(Saved entries)

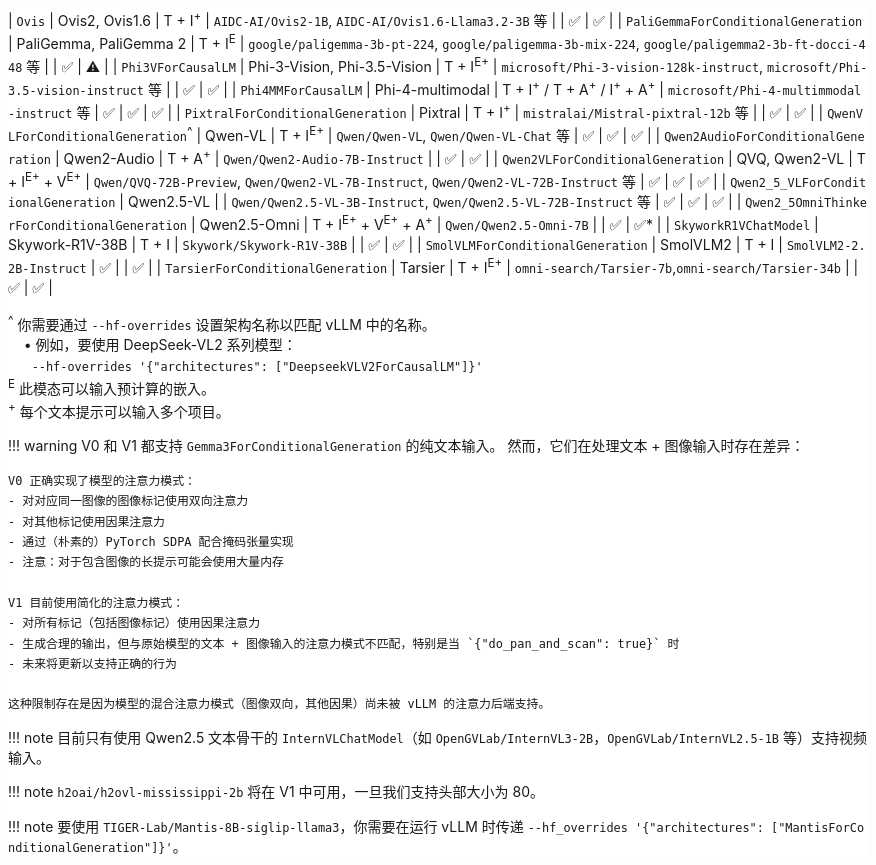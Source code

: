 | `Ovis`                                        | Ovis2, Ovis1.6                                                           | T + I<sup>+</sup>                                                   | `AIDC-AI/Ovis2-1B`, `AIDC-AI/Ovis1.6-Llama3.2-3B` 等                                                          |                        | ✅                          | ✅           |
| `PaliGemmaForConditionalGeneration`           | PaliGemma, PaliGemma 2                                                   | T + I<sup>E</sup>                                                   | `google/paligemma-3b-pt-224`, `google/paligemma-3b-mix-224`, `google/paligemma2-3b-ft-docci-448` 等           |                        | ✅                          | ⚠️           |
| `Phi3VForCausalLM`                            | Phi-3-Vision, Phi-3.5-Vision                                             | T + I<sup>E+</sup>                                                  | `microsoft/Phi-3-vision-128k-instruct`, `microsoft/Phi-3.5-vision-instruct` 等                                 |                        | ✅                          | ✅           |
| `Phi4MMForCausalLM`                           | Phi-4-multimodal                                                              | T + I<sup>+</sup> / T + A<sup>+</sup> / I<sup>+</sup> + A<sup>+</sup> | `microsoft/Phi-4-multimmodal-instruct` 等                                                          | ✅                      | ✅                                                                                  | ✅  |
| `PixtralForConditionalGeneration`             | Pixtral                                                                  | T + I<sup>+</sup>                                                   | `mistralai/Mistral-pixtral-12b` 等                                                                |                        | ✅                          | ✅           |
| `QwenVLForConditionalGeneration`<sup>^</sup>  | Qwen-VL                                                             | T + I<sup>E+</sup>                                                  | `Qwen/Qwen-VL`, `Qwen/Qwen-VL-Chat` 等                                                                           | ✅                      | ✅                          | ✅            |
| `Qwen2AudioForConditionalGeneration`          | Qwen2-Audio                                                              | T + A<sup>+</sup>                                                   | `Qwen/Qwen2-Audio-7B-Instruct`                                                                                   |                        | ✅                                                                         | ✅   |
| `Qwen2VLForConditionalGeneration`             | QVQ, Qwen2-VL                                                              | T + I<sup>E+</sup> + V<sup>E+</sup>           | `Qwen/QVQ-72B-Preview`, `Qwen/Qwen2-VL-7B-Instruct`, `Qwen/Qwen2-VL-72B-Instruct` 等                             | ✅                      | ✅                                 | ✅           |
| `Qwen2_5_VLForConditionalGeneration`          | Qwen2.5-VL                                                               |                                                             | `Qwen/Qwen2.5-VL-3B-Instruct`, `Qwen/Qwen2.5-VL-72B-Instruct` 等                                         | ✅                      | ✅                                                                         | ✅           |
| `Qwen2_5OmniThinkerForConditionalGeneration` | Qwen2.5-Omni                                                                     | T + I<sup>E+</sup> + V<sup>E+</sup> + A<sup>+</sup> | `Qwen/Qwen2.5-Omni-7B`                                                                                   |                        | ✅                                                                         | ✅\*         |
| `SkyworkR1VChatModel`                         | Skywork-R1V-38B                                                          | T + I                                                               | `Skywork/Skywork-R1V-38B`                                                                                        |                        | ✅                          | ✅           |
| `SmolVLMForConditionalGeneration`             | SmolVLM2                                                                 | T + I                                                               | `SmolVLM2-2.2B-Instruct`                                                                                         | ✅                      |                           | ✅           |
| `TarsierForConditionalGeneration`                | Tarsier                                                                  | T + I<sup>E+</sup>                                                  | `omni-search/Tarsier-7b`,`omni-search/Tarsier-34b`                                                               |                        | ✅                          | ✅           |

<sup>^</sup> 你需要通过 `--hf-overrides` 设置架构名称以匹配 vLLM 中的名称。  
    • 例如，要使用 DeepSeek-VL2 系列模型：  
      `--hf-overrides '{"architectures": ["DeepseekVLV2ForCausalLM"]}'`  
<sup>E</sup> 此模态可以输入预计算的嵌入。  
<sup>+</sup> 每个文本提示可以输入多个项目。

!!! warning
    V0 和 V1 都支持 `Gemma3ForConditionalGeneration` 的纯文本输入。
    然而，它们在处理文本 + 图像输入时存在差异：

    V0 正确实现了模型的注意力模式：
    - 对对应同一图像的图像标记使用双向注意力
    - 对其他标记使用因果注意力
    - 通过（朴素的）PyTorch SDPA 配合掩码张量实现
    - 注意：对于包含图像的长提示可能会使用大量内存

    V1 目前使用简化的注意力模式：
    - 对所有标记（包括图像标记）使用因果注意力
    - 生成合理的输出，但与原始模型的文本 + 图像输入的注意力模式不匹配，特别是当 `{"do_pan_and_scan": true}` 时
    - 未来将更新以支持正确的行为

    这种限制存在是因为模型的混合注意力模式（图像双向，其他因果）尚未被 vLLM 的注意力后端支持。

!!! note
    目前只有使用 Qwen2.5 文本骨干的 `InternVLChatModel`（如 `OpenGVLab/InternVL3-2B`，`OpenGVLab/InternVL2.5-1B` 等）支持视频输入。

!!! note
    `h2oai/h2ovl-mississippi-2b` 将在 V1 中可用，一旦我们支持头部大小为 80。

!!! note
    要使用 `TIGER-Lab/Mantis-8B-siglip-llama3`，你需要在运行 vLLM 时传递 `--hf_overrides '{"architectures": ["MantisForConditionalGeneration"]}'`。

_What the exercise asks_. Could you restate, word for word, every line from the one containing "- 对其他标记使用因果注意力" through the last line of the records above, and nothing more?

_Result for this task_.
    - 对其他标记使用因果注意力
    - 通过（朴素的）PyTorch SDPA 配合掩码张量实现
    - 注意：对于包含图像的长提示可能会使用大量内存

    V1 目前使用简化的注意力模式：
    - 对所有标记（包括图像标记）使用因果注意力
    - 生成合理的输出，但与原始模型的文本 + 图像输入的注意力模式不匹配，特别是当 `{"do_pan_and_scan": true}` 时
    - 未来将更新以支持正确的行为

    这种限制存在是因为模型的混合注意力模式（图像双向，其他因果）尚未被 vLLM 的注意力后端支持。

!!! note
    目前只有使用 Qwen2.5 文本骨干的 `InternVLChatModel`（如 `OpenGVLab/InternVL3-2B`，`OpenGVLab/InternVL2.5-1B` 等）支持视频输入。

!!! note
    `h2oai/h2ovl-mississippi-2b` 将在 V1 中可用，一旦我们支持头部大小为 80。

!!! note
    要使用 `TIGER-Lab/Mantis-8B-siglip-llama3`，你需要在运行 vLLM 时传递 `--hf_overrides '{"architectures": ["MantisForConditionalGeneration"]}'`。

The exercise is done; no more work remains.